Jean-Marie Villégier et Brigitte Jaques choisissent au contraire de minorer la théâtralité au profit d’une fable tragique traitée pour elle-même, et de l’illusion du spectateur externe.

Sur le plateau couvert de neige de la mise en scène de Villégier, la tragédie du cinquième acte, jouée en costumes XVIIe siècle, est comprise comme une scène de renoncement à l’amour et d’échange amoureux. La sincérité des acteurs dans le jeu masque la théâtralité seconde. Les deux personnages sont étroitement enlacés, à genoux sur le plateau. Tout dans leur proximité physique dément le vœu de renoncement de Théagène. Les hommes chargés de les éliminer pénètrent sur le plateau peu à peu au cours de cette scène d’intimité amoureuse. Aucun effet de surprise n’est recherché, mais un effet tragique : la perte des amants est inéluctable, préparée sur scène au moment même où Rosine dit consentir à la mort pour son amour. Le cri pathétique de Pridamant14 au moment de la mort de Clindor-Théagène est proféré hors scène.

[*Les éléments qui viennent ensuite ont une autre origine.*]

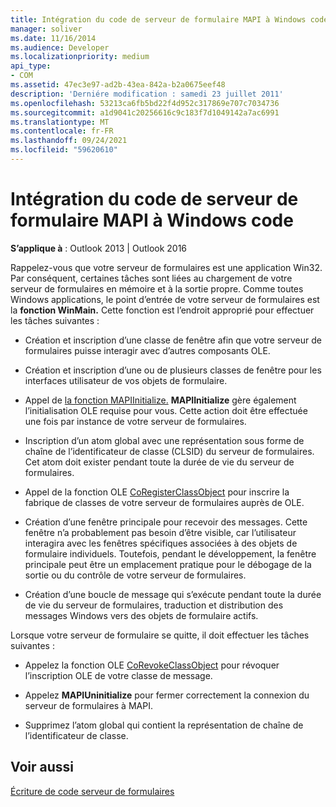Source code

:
```yaml
---
title: Intégration du code de serveur de formulaire MAPI à Windows code
manager: soliver
ms.date: 11/16/2014
ms.audience: Developer
ms.localizationpriority: medium
api_type:
- COM
ms.assetid: 47ec3e97-ad2b-43ea-842a-b2a0675eef48
description: 'Derniére modification : samedi 23 juillet 2011'
ms.openlocfilehash: 53213ca6fb5bd22f4d952c317869e707c7034736
ms.sourcegitcommit: a1d9041c20256616c9c183f7d1049142a7ac6991
ms.translationtype: MT
ms.contentlocale: fr-FR
ms.lasthandoff: 09/24/2021
ms.locfileid: "59620610"
---
```

# <a name="integrating-mapi-form-server-code-with-windows-code"></a>Intégration du code de serveur de formulaire MAPI à Windows code

  
  
**S’applique à** : Outlook 2013 | Outlook 2016 
  
Rappelez-vous que votre serveur de formulaires est une application Win32. Par conséquent, certaines tâches sont liées au chargement de votre serveur de formulaires en mémoire et à la sortie propre. Comme toutes Windows applications, le point d’entrée de votre serveur de formulaires est la **fonction WinMain.** Cette fonction est l’endroit approprié pour effectuer les tâches suivantes : 
  
- Création et inscription d’une classe de fenêtre afin que votre serveur de formulaires puisse interagir avec d’autres composants OLE.
    
- Création et inscription d’une ou de plusieurs classes de fenêtre pour les interfaces utilisateur de vos objets de formulaire.
    
- Appel de [la fonction MAPIInitialize.](mapiinitialize.md) **MAPIInitialize** gère également l’initialisation OLE requise pour vous. Cette action doit être effectuée une fois par instance de votre serveur de formulaires. 
    
- Inscription d’un atom global avec une représentation sous forme de chaîne de l’identificateur de classe (CLSID) du serveur de formulaires. Cet atom doit exister pendant toute la durée de vie du serveur de formulaires.
    
- Appel de la fonction OLE [CoRegisterClassObject](https://msdn.microsoft.com/library/ms693407.aspx) pour inscrire la fabrique de classes de votre serveur de formulaires auprès de OLE. 
    
- Création d’une fenêtre principale pour recevoir des messages. Cette fenêtre n’a probablement pas besoin d’être visible, car l’utilisateur interagira avec les fenêtres spécifiques associées à des objets de formulaire individuels. Toutefois, pendant le développement, la fenêtre principale peut être un emplacement pratique pour le débogage de la sortie ou du contrôle de votre serveur de formulaires.
    
- Création d’une boucle de message qui s’exécute pendant toute la durée de vie du serveur de formulaires, traduction et distribution des messages Windows vers des objets de formulaire actifs.
    
Lorsque votre serveur de formulaire se quitte, il doit effectuer les tâches suivantes :
  
- Appelez la fonction OLE [CoRevokeClassObject](https://msdn.microsoft.com/library/ms688650%28VS.85%29.aspx) pour révoquer l’inscription OLE de votre classe de message. 
    
- Appelez **MAPIUninitialize** pour fermer correctement la connexion du serveur de formulaires à MAPI. 
    
- Supprimez l’atom global qui contient la représentation de chaîne de l’identificateur de classe.
    
## <a name="see-also"></a>Voir aussi



[Écriture de code serveur de formulaires](writing-form-server-code.md)

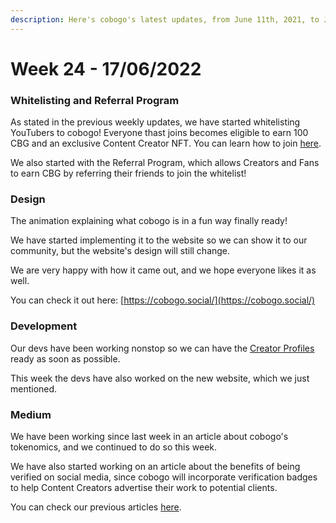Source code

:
 ```yaml
---
description: Here's cobogo's latest updates, from June 11th, 2021, to June 17th, 2022
---
```


# Week 24 - 17/06/2022

### Whitelisting and Referral Program

As stated in the previous weekly updates, we have started whitelisting YouTubers to cobogo! Everyone thast joins becomes eligible to earn 100 CBG and an exclusive Content Creator NFT. You can learn how to join [here](../../youtubers/getting-started.md).

We also started with the Referral Program, which allows Creators and Fans to earn CBG by referring their friends to join the whitelist!

### Design

The animation explaining what cobogo is in a fun way finally ready!&#x20;

We have started implementing it to the website so we can show it to our community, but the website's design will still change.&#x20;

We are very happy with how it came out, and we hope everyone likes it as well.

You can check it out here: [https://cobogo.social/](https://cobogo.social/)

### Development

Our devs have been working nonstop so we can have the [Creator Profiles](../../overview/platform-preview/creator-profiles.md) ready as soon as possible.&#x20;

This week the devs have also worked on the new website, which we just mentioned.

### Medium

We have been working since last week in an article about cobogo's tokenomics, and we continued to do so this week.

We have also started working on an article about the benefits of being verified on social media, since cobogo will incorporate verification badges to help Content Creators advertise their work to potential clients.

You can check our previous articles [here](https://medium.com/@cobogosocial).&#x20;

Cette scène est traitée par Brigitte Jaques selon une esthétique rappelant le cinéma américain des années 1950 à 1970, fasciné par la couleur – costume blanc et robe de soirée rouge, cyclo bleu en fond, postures sensuelles et langoureuses – tout en conservant son minimalisme – un simple banc supporte les corps allongés des amants. En ombre chinoise à l’arrière du cyclo se tient Hippolyte, visible et dissimulée à la fois, rappelant la surveillance qui s’exerce sur Théagène. Rosine est agenouillée devant Théagène lorsque surgit un homme qui les poignarde l’un après l’autre dans le dos. Hippolyte revient sur le plateau pour mourir. La suppression d’Eraste confère une émouvante solitude aux trois morts qui y demeurent seuls.

La tragédie condensée est interprétée malgré, ou contre, le théâtre dans le théâtre, mettant en lumière la passion qui brûle Rosine, la sincérité de Théagène qui aime deux femmes et doit renoncer à l’une d’elles.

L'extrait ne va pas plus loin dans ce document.